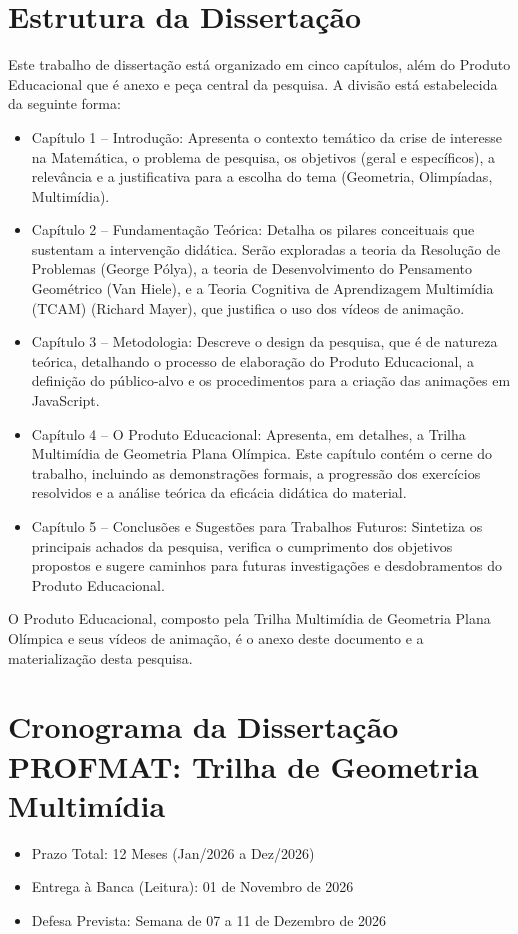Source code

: \section{Estrutura da Dissertação}
Este trabalho de dissertação está organizado em cinco capítulos, além do Produto Educacional que é anexo e peça central da pesquisa. A divisão está estabelecida da seguinte forma:

\begin{itemize}
    \item Capítulo 1 – Introdução: Apresenta o contexto temático da crise de interesse na Matemática, o problema de pesquisa, os objetivos (geral e específicos), a relevância e a justificativa para a escolha do tema (Geometria, Olimpíadas, Multimídia).
    \item Capítulo 2 – Fundamentação Teórica: Detalha os pilares conceituais que sustentam a intervenção didática. Serão exploradas a teoria da Resolução de Problemas (George Pólya), a teoria de Desenvolvimento do Pensamento Geométrico (Van Hiele), e a Teoria Cognitiva de Aprendizagem Multimídia (TCAM) (Richard Mayer), que justifica o uso dos vídeos de animação.
    \item Capítulo 3 – Metodologia: Descreve o design da pesquisa, que é de natureza teórica, detalhando o processo de elaboração do Produto Educacional, a definição do público-alvo e os procedimentos para a criação das animações em JavaScript.
    \item Capítulo 4 – O Produto Educacional: Apresenta, em detalhes, a Trilha Multimídia de Geometria Plana Olímpica. Este capítulo contém o cerne do trabalho, incluindo as demonstrações formais, a progressão dos exercícios resolvidos e a análise teórica da eficácia didática do material.
    \item Capítulo 5 – Conclusões e Sugestões para Trabalhos Futuros: Sintetiza os principais achados da pesquisa, verifica o cumprimento dos objetivos propostos e sugere caminhos para futuras investigações e desdobramentos do Produto Educacional.
\end{itemize}

O Produto Educacional, composto pela Trilha Multimídia de Geometria Plana Olímpica e seus vídeos de animação, é o anexo deste documento e a materialização desta pesquisa.

 

   
\section{Cronograma da Dissertação PROFMAT: Trilha de Geometria Multimídia}
\begin{itemize}
    \item Prazo Total: 12 Meses (Jan/2026 a Dez/2026)
    \item Entrega à Banca (Leitura): 01 de Novembro de 2026
    \item Defesa Prevista: Semana de 07 a 11 de Dezembro de 2026
\end{itemize}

What the exercise asks => Copy the records above exactly, starting at the line that contains "O Produto Educacional, composto" and ending at the last line, and leave out all earlier lines.

Answer space =>
O Produto Educacional, composto pela Trilha Multimídia de Geometria Plana Olímpica e seus vídeos de animação, é o anexo deste documento e a materialização desta pesquisa.

 

   
\section{Cronograma da Dissertação PROFMAT: Trilha de Geometria Multimídia}
\begin{itemize}
    \item Prazo Total: 12 Meses (Jan/2026 a Dez/2026)
    \item Entrega à Banca (Leitura): 01 de Novembro de 2026
    \item Defesa Prevista: Semana de 07 a 11 de Dezembro de 2026
\end{itemize}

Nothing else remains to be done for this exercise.